Dataset entries
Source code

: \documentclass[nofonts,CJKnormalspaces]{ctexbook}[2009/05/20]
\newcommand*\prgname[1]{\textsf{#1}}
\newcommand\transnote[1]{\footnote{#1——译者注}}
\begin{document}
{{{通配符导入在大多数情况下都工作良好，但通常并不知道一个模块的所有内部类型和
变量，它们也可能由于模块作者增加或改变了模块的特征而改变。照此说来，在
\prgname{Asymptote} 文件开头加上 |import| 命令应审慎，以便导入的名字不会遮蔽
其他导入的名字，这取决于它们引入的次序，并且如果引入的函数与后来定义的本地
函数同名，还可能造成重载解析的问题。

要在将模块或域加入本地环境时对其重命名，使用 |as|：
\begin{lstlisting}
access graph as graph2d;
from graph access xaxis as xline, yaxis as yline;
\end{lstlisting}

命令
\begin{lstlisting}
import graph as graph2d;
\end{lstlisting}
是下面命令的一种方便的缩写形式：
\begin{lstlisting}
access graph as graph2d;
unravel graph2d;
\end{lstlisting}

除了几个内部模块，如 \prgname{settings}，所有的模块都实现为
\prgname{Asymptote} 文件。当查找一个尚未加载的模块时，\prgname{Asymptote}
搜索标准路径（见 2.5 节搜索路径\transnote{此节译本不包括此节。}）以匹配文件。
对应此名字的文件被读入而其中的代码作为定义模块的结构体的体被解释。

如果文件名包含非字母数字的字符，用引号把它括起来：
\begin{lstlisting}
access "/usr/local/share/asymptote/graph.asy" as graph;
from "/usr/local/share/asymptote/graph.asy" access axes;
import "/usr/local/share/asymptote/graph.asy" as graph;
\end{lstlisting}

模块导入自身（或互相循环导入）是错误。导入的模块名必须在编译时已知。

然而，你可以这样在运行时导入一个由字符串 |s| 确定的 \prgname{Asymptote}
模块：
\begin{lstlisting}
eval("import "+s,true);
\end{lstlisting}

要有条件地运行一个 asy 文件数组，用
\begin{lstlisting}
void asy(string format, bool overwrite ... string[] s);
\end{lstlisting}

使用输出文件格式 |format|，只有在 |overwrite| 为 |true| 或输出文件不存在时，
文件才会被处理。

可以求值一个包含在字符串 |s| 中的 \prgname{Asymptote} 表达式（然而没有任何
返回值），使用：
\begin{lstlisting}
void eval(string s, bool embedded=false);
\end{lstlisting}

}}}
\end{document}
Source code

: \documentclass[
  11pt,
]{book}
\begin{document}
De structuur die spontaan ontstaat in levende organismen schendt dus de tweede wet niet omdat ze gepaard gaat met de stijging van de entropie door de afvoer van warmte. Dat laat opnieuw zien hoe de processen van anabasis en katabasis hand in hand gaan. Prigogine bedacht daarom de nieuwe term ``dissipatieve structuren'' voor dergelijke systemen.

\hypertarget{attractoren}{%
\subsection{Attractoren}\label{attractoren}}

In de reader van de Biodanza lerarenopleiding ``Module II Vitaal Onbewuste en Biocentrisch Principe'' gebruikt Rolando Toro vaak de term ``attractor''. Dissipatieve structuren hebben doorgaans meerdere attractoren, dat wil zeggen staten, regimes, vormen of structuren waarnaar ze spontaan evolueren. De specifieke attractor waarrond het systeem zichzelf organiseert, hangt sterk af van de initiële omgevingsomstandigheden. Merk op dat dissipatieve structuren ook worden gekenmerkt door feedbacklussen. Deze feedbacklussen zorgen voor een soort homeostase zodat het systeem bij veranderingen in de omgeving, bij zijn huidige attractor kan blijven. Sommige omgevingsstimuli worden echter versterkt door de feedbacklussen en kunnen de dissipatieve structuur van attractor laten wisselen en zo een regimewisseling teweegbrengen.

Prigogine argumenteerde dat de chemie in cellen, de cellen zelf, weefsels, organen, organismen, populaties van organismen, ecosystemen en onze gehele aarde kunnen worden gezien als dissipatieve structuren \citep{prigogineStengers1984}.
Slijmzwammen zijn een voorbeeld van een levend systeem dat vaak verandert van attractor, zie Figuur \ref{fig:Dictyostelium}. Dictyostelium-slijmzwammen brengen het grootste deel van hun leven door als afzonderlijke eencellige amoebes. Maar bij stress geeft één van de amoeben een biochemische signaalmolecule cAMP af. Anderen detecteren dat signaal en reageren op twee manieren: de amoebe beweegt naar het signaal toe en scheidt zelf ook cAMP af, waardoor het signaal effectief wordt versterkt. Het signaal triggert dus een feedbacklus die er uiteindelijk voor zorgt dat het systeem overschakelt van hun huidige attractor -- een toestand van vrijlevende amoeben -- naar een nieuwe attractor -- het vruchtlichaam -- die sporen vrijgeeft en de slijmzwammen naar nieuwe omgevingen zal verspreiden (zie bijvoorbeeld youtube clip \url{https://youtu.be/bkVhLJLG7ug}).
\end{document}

▸ **TRY IT**
For this exercise, give every entry again exactly as it appears.

▸ **ANSWER TO THE PROBLEM**
Source code

: \documentclass[nofonts,CJKnormalspaces]{ctexbook}[2009/05/20]
\newcommand*\prgname[1]{\textsf{#1}}
\newcommand\transnote[1]{\footnote{#1——译者注}}
\begin{document}
{{{通配符导入在大多数情况下都工作良好，但通常并不知道一个模块的所有内部类型和
变量，它们也可能由于模块作者增加或改变了模块的特征而改变。照此说来，在
\prgname{Asymptote} 文件开头加上 |import| 命令应审慎，以便导入的名字不会遮蔽
其他导入的名字，这取决于它们引入的次序，并且如果引入的函数与后来定义的本地
函数同名，还可能造成重载解析的问题。

要在将模块或域加入本地环境时对其重命名，使用 |as|：
\begin{lstlisting}
access graph as graph2d;
from graph access xaxis as xline, yaxis as yline;
\end{lstlisting}

命令
\begin{lstlisting}
import graph as graph2d;
\end{lstlisting}
是下面命令的一种方便的缩写形式：
\begin{lstlisting}
access graph as graph2d;
unravel graph2d;
\end{lstlisting}

除了几个内部模块，如 \prgname{settings}，所有的模块都实现为
\prgname{Asymptote} 文件。当查找一个尚未加载的模块时，\prgname{Asymptote}
搜索标准路径（见 2.5 节搜索路径\transnote{此节译本不包括此节。}）以匹配文件。
对应此名字的文件被读入而其中的代码作为定义模块的结构体的体被解释。

如果文件名包含非字母数字的字符，用引号把它括起来：
\begin{lstlisting}
access "/usr/local/share/asymptote/graph.asy" as graph;
from "/usr/local/share/asymptote/graph.asy" access axes;
import "/usr/local/share/asymptote/graph.asy" as graph;
\end{lstlisting}

模块导入自身（或互相循环导入）是错误。导入的模块名必须在编译时已知。

然而，你可以这样在运行时导入一个由字符串 |s| 确定的 \prgname{Asymptote}
模块：
\begin{lstlisting}
eval("import "+s,true);
\end{lstlisting}

要有条件地运行一个 asy 文件数组，用
\begin{lstlisting}
void asy(string format, bool overwrite ... string[] s);
\end{lstlisting}

使用输出文件格式 |format|，只有在 |overwrite| 为 |true| 或输出文件不存在时，
文件才会被处理。

可以求值一个包含在字符串 |s| 中的 \prgname{Asymptote} 表达式（然而没有任何
返回值），使用：
\begin{lstlisting}
void eval(string s, bool embedded=false);
\end{lstlisting}

}}}
\end{document}
Source code

: \documentclass[
  11pt,
]{book}
\begin{document}
De structuur die spontaan ontstaat in levende organismen schendt dus de tweede wet niet omdat ze gepaard gaat met de stijging van de entropie door de afvoer van warmte. Dat laat opnieuw zien hoe de processen van anabasis en katabasis hand in hand gaan. Prigogine bedacht daarom de nieuwe term ``dissipatieve structuren'' voor dergelijke systemen.

\hypertarget{attractoren}{%
\subsection{Attractoren}\label{attractoren}}

In de reader van de Biodanza lerarenopleiding ``Module II Vitaal Onbewuste en Biocentrisch Principe'' gebruikt Rolando Toro vaak de term ``attractor''. Dissipatieve structuren hebben doorgaans meerdere attractoren, dat wil zeggen staten, regimes, vormen of structuren waarnaar ze spontaan evolueren. De specifieke attractor waarrond het systeem zichzelf organiseert, hangt sterk af van de initiële omgevingsomstandigheden. Merk op dat dissipatieve structuren ook worden gekenmerkt door feedbacklussen. Deze feedbacklussen zorgen voor een soort homeostase zodat het systeem bij veranderingen in de omgeving, bij zijn huidige attractor kan blijven. Sommige omgevingsstimuli worden echter versterkt door de feedbacklussen en kunnen de dissipatieve structuur van attractor laten wisselen en zo een regimewisseling teweegbrengen.

Prigogine argumenteerde dat de chemie in cellen, de cellen zelf, weefsels, organen, organismen, populaties van organismen, ecosystemen en onze gehele aarde kunnen worden gezien als dissipatieve structuren \citep{prigogineStengers1984}.
Slijmzwammen zijn een voorbeeld van een levend systeem dat vaak verandert van attractor, zie Figuur \ref{fig:Dictyostelium}. Dictyostelium-slijmzwammen brengen het grootste deel van hun leven door als afzonderlijke eencellige amoebes. Maar bij stress geeft één van de amoeben een biochemische signaalmolecule cAMP af. Anderen detecteren dat signaal en reageren op twee manieren: de amoebe beweegt naar het signaal toe en scheidt zelf ook cAMP af, waardoor het signaal effectief wordt versterkt. Het signaal triggert dus een feedbacklus die er uiteindelijk voor zorgt dat het systeem overschakelt van hun huidige attractor -- een toestand van vrijlevende amoeben -- naar een nieuwe attractor -- het vruchtlichaam -- die sporen vrijgeeft en de slijmzwammen naar nieuwe omgevingen zal verspreiden (zie bijvoorbeeld youtube clip \url{https://youtu.be/bkVhLJLG7ug}).
\end{document}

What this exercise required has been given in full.